Here’s another consolation prize. Where was Christopher Nolan’s nomination as director for the most original movie of the year, which required a master director pulling off FOUR simultaneous finales at the same time? Plus, am I the only one who is growing cold to digitally shot movies such as “The Social Network” or “Black Swan,” which look so muddy and flat in comparison to film? It’s beginning to reproduce the same argument as compressed digital versus vinyl (which is making a big comeback). Where’s the warmth?

Best Original Screenplay – “The King’s Speech”

Watch me get the writer categories wrong. But this is a pure writer’s script, with two fantastic characters going at it with each other and then ultimately succeeding because of each other. It would have made a fantastic play, and probably still might, but there’s no denying its timeless appeal. “Inception” won the WGA award, so that would be a welcome upset and consolation prize to Nolan, if it wins.

Best Adapted Screenplay – “The Social Network”

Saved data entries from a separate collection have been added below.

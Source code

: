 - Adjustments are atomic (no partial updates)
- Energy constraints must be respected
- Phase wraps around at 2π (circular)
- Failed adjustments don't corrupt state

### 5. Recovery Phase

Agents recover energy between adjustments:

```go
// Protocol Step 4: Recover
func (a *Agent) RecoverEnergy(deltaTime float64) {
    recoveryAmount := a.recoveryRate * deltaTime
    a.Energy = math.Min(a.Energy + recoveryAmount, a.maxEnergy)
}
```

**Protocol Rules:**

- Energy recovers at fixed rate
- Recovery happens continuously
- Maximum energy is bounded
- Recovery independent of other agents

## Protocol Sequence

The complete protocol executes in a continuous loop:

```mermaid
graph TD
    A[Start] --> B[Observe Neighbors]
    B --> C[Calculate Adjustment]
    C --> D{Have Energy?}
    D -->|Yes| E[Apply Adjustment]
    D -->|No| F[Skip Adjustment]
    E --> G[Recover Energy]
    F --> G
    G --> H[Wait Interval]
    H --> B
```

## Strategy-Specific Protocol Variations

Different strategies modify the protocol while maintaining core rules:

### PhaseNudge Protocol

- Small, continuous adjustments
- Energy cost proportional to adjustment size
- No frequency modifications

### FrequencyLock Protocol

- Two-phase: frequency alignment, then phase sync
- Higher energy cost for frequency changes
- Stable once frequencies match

There’s no way to overlook the masterful wordplay and structure of this script even though it was probably dictated into a mini-recorder by Aaron Sorkin in a fever dream of cocaine and hookers in a limousine on a bender through Las Vegas. Still, quite a feat.

Okay, that’s all I got. I didn’t see any foreign films, sorry. And where’s “Waiting for Superman” under the best documentary category? Most of these choices are no big stretch, I admit, but please feel free to mock me if I get them wrong, anyway.

And do us all a big favor and stop buying magazines or watching TV shows with non-stop Oscar coverage. You’re only encouraging them.

— A. Wayne Carter

UPDATE (Feburary 28): Final Score 9/10

Not bad, but I miscalculated the Academy would split the Best Director from the Best Picture. That’s unusual and it didn’t happen. Tom Hooper won for “The King’s Speech.” I also didn’t know that Fincher is apparently not loved in Hollywood. Maybe it’s the 100 takes he makes actors go through. And maybe that’s why he usually has young casts. Veteran actors wouldn’t put up with that shit. How good a director ARE YOU REALLY  if you can’t get the performance you want in, say,  the first 20 takes?